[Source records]
---+---

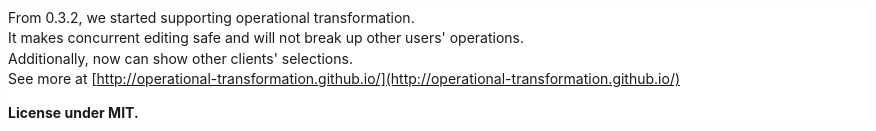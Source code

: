 From 0.3.2, we started supporting operational transformation.  
It makes concurrent editing safe and will not break up other users' operations.  
Additionally, now can show other clients' selections.  
See more at [http://operational-transformation.github.io/](http://operational-transformation.github.io/)

**License under MIT.**

[gitter-image]: https://badges.gitter.im/Join%20Chat.svg
[gitter-url]: https://gitter.im/hackmdio/hackmd?utm_source=badge&utm_medium=badge&utm_campaign=pr-badge&utm_content=badge
[travis-image]: https://travis-ci.org/hackmdio/hackmd.svg?branch=master
[travis-url]: https://travis-ci.org/hackmdio/hackmd
[standardjs-image]: https://cdn.rawgit.com/feross/standard/master/badge.svg
[standardjs-url]: https://github.com/feross/standard
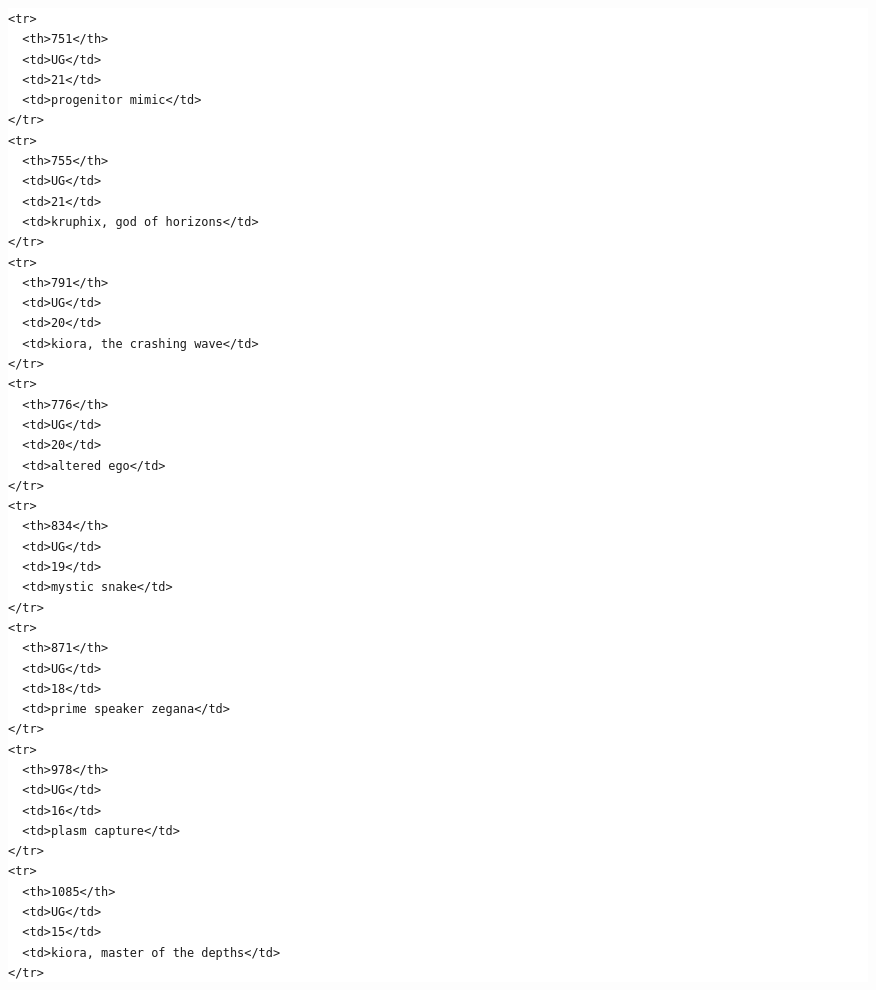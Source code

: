     <tr>
      <th>751</th>
      <td>UG</td>
      <td>21</td>
      <td>progenitor mimic</td>
    </tr>
    <tr>
      <th>755</th>
      <td>UG</td>
      <td>21</td>
      <td>kruphix, god of horizons</td>
    </tr>
    <tr>
      <th>791</th>
      <td>UG</td>
      <td>20</td>
      <td>kiora, the crashing wave</td>
    </tr>
    <tr>
      <th>776</th>
      <td>UG</td>
      <td>20</td>
      <td>altered ego</td>
    </tr>
    <tr>
      <th>834</th>
      <td>UG</td>
      <td>19</td>
      <td>mystic snake</td>
    </tr>
    <tr>
      <th>871</th>
      <td>UG</td>
      <td>18</td>
      <td>prime speaker zegana</td>
    </tr>
    <tr>
      <th>978</th>
      <td>UG</td>
      <td>16</td>
      <td>plasm capture</td>
    </tr>
    <tr>
      <th>1085</th>
      <td>UG</td>
      <td>15</td>
      <td>kiora, master of the depths</td>
    </tr>
  </tbody>
</table>
</div>
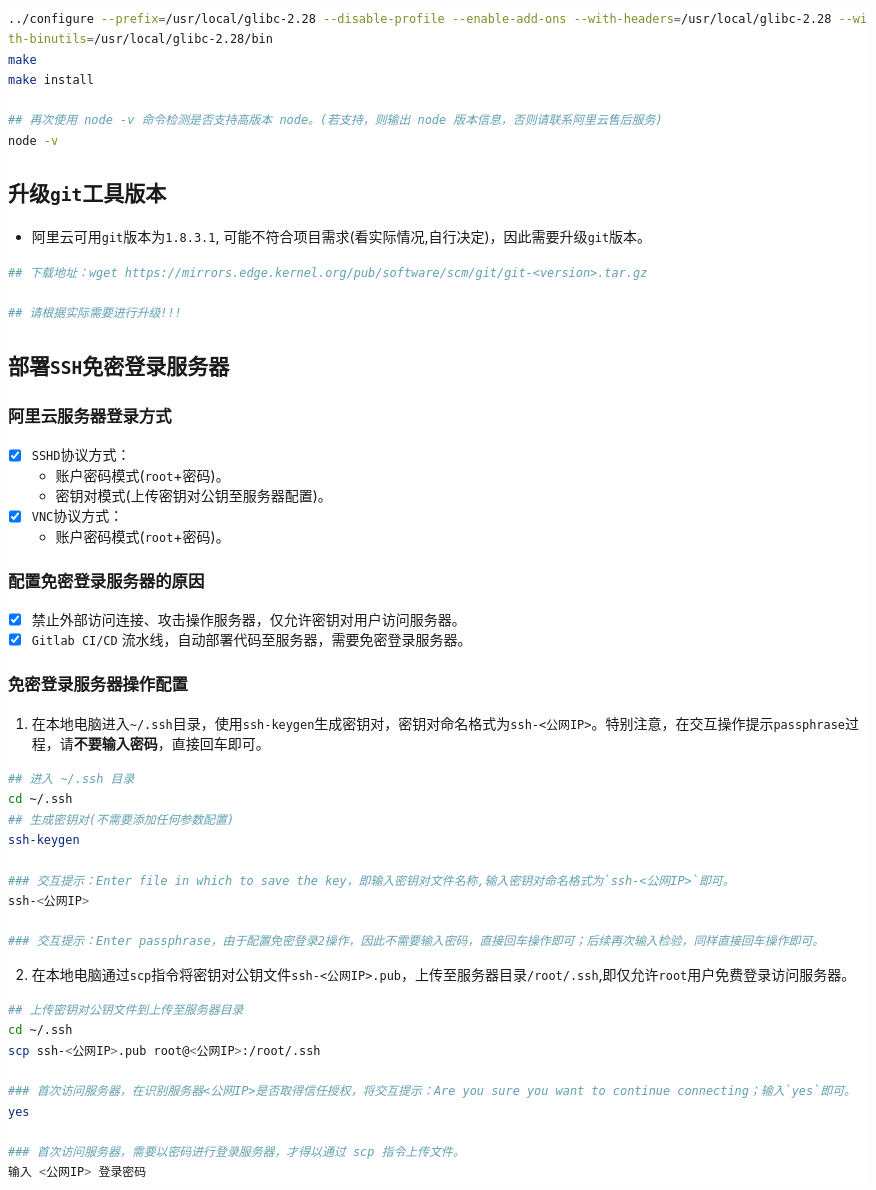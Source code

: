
 ```bash
../configure --prefix=/usr/local/glibc-2.28 --disable-profile --enable-add-ons --with-headers=/usr/local/glibc-2.28 --with-binutils=/usr/local/glibc-2.28/bin
make
make install

## 再次使用 node -v 命令检测是否支持高版本 node。(若支持，则输出 node 版本信息，否则请联系阿里云售后服务)
node -v
```

## 升级`git`工具版本
- 阿里云可用`git`版本为`1.8.3.1`, 可能不符合项目需求(看实际情况,自行决定)，因此需要升级`git`版本。
```bash
## 下载地址：wget https://mirrors.edge.kernel.org/pub/software/scm/git/git-<version>.tar.gz

## 请根据实际需要进行升级!!!
```


## 部署`SSH`免密登录服务器
### 阿里云服务器登录方式
- [x] `SSHD`协议方式：
  - 账户密码模式(`root`+密码)。
  - 密钥对模式(上传密钥对公钥至服务器配置)。
- [x] `VNC`协议方式：
  - 账户密码模式(`root`+密码)。
### 配置免密登录服务器的原因
- [x] 禁止外部访问连接、攻击操作服务器，仅允许密钥对用户访问服务器。
- [x] `Gitlab CI/CD` 流水线，自动部署代码至服务器，需要免密登录服务器。

### 免密登录服务器操作配置
1. 在本地电脑进入`~/.ssh`目录，使用``ssh-keygen``生成密钥对，密钥对命名格式为`ssh-<公网IP>`。特别注意，在交互操作提示`passphrase`过程，请**不要输入密码**，直接回车即可。
```bash
## 进入 ~/.ssh 目录
cd ~/.ssh
## 生成密钥对(不需要添加任何参数配置)
ssh-keygen

### 交互提示：Enter file in which to save the key，即输入密钥对文件名称,输入密钥对命名格式为`ssh-<公网IP>`即可。
ssh-<公网IP>

### 交互提示：Enter passphrase，由于配置免密登录2操作，因此不需要输入密码，直接回车操作即可；后续再次输入检验，同样直接回车操作即可。
```

2. 在本地电脑通过`scp`指令将密钥对公钥文件`ssh-<公网IP>.pub`，上传至服务器目录`/root/.ssh`,即仅允许`root`用户免费登录访问服务器。
```bash
## 上传密钥对公钥文件到上传至服务器目录
cd ~/.ssh
scp ssh-<公网IP>.pub root@<公网IP>:/root/.ssh

### 首次访问服务器，在识别服务器<公网IP>是否取得信任授权，将交互提示：Are you sure you want to continue connecting；输入`yes`即可。
yes

### 首次访问服务器，需要以密码进行登录服务器，才得以通过 scp 指令上传文件。
输入 <公网IP> 登录密码

```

---+---

[Action item]: All of the entries above need to be transcribed exactly, except for the pictures.

[Answer section]:
Source code

: From 0.3.2, we started supporting operational transformation.  
It makes concurrent editing safe and will not break up other users' operations.  
Additionally, now can show other clients' selections.  
See more at [http://operational-transformation.github.io/](http://operational-transformation.github.io/)

**License under MIT.**

[gitter-image]: https://badges.gitter.im/Join%20Chat.svg
[gitter-url]: https://gitter.im/hackmdio/hackmd?utm_source=badge&utm_medium=badge&utm_campaign=pr-badge&utm_content=badge
[travis-image]: https://travis-ci.org/hackmdio/hackmd.svg?branch=master
[travis-url]: https://travis-ci.org/hackmdio/hackmd
[standardjs-image]: https://cdn.rawgit.com/feross/standard/master/badge.svg
[standardjs-url]: https://github.com/feross/standard
Source code

:     <tr>
      <th>751</th>
      <td>UG</td>
      <td>21</td>
      <td>progenitor mimic</td>
    </tr>
    <tr>
      <th>755</th>
      <td>UG</td>
      <td>21</td>
      <td>kruphix, god of horizons</td>
    </tr>
    <tr>
      <th>791</th>
      <td>UG</td>
      <td>20</td>
      <td>kiora, the crashing wave</td>
    </tr>
    <tr>
      <th>776</th>
      <td>UG</td>
      <td>20</td>
      <td>altered ego</td>
    </tr>
    <tr>
      <th>834</th>
      <td>UG</td>
      <td>19</td>
      <td>mystic snake</td>
    </tr>
    <tr>
      <th>871</th>
      <td>UG</td>
      <td>18</td>
      <td>prime speaker zegana</td>
    </tr>
    <tr>
      <th>978</th>
      <td>UG</td>
      <td>16</td>
      <td>plasm capture</td>
    </tr>
    <tr>
      <th>1085</th>
      <td>UG</td>
      <td>15</td>
      <td>kiora, master of the depths</td>
    </tr>
  </tbody>
</table>
</div>
Source code

:
 ```bash
../configure --prefix=/usr/local/glibc-2.28 --disable-profile --enable-add-ons --with-headers=/usr/local/glibc-2.28 --with-binutils=/usr/local/glibc-2.28/bin
make
make install

## 再次使用 node -v 命令检测是否支持高版本 node。(若支持，则输出 node 版本信息，否则请联系阿里云售后服务)
node -v
```

## 升级`git`工具版本
- 阿里云可用`git`版本为`1.8.3.1`, 可能不符合项目需求(看实际情况,自行决定)，因此需要升级`git`版本。
```bash
## 下载地址：wget https://mirrors.edge.kernel.org/pub/software/scm/git/git-<version>.tar.gz

## 请根据实际需要进行升级!!!
```


## 部署`SSH`免密登录服务器
### 阿里云服务器登录方式
- [x] `SSHD`协议方式：
  - 账户密码模式(`root`+密码)。
  - 密钥对模式(上传密钥对公钥至服务器配置)。
- [x] `VNC`协议方式：
  - 账户密码模式(`root`+密码)。
### 配置免密登录服务器的原因
- [x] 禁止外部访问连接、攻击操作服务器，仅允许密钥对用户访问服务器。
- [x] `Gitlab CI/CD` 流水线，自动部署代码至服务器，需要免密登录服务器。

### 免密登录服务器操作配置
1. 在本地电脑进入`~/.ssh`目录，使用``ssh-keygen``生成密钥对，密钥对命名格式为`ssh-<公网IP>`。特别注意，在交互操作提示`passphrase`过程，请**不要输入密码**，直接回车即可。
```bash
## 进入 ~/.ssh 目录
cd ~/.ssh
## 生成密钥对(不需要添加任何参数配置)
ssh-keygen

### 交互提示：Enter file in which to save the key，即输入密钥对文件名称,输入密钥对命名格式为`ssh-<公网IP>`即可。
ssh-<公网IP>

### 交互提示：Enter passphrase，由于配置免密登录2操作，因此不需要输入密码，直接回车操作即可；后续再次输入检验，同样直接回车操作即可。
```

2. 在本地电脑通过`scp`指令将密钥对公钥文件`ssh-<公网IP>.pub`，上传至服务器目录`/root/.ssh`,即仅允许`root`用户免费登录访问服务器。
```bash
## 上传密钥对公钥文件到上传至服务器目录
cd ~/.ssh
scp ssh-<公网IP>.pub root@<公网IP>:/root/.ssh

### 首次访问服务器，在识别服务器<公网IP>是否取得信任授权，将交互提示：Are you sure you want to continue connecting；输入`yes`即可。
yes

### 首次访问服务器，需要以密码进行登录服务器，才得以通过 scp 指令上传文件。
输入 <公网IP> 登录密码

```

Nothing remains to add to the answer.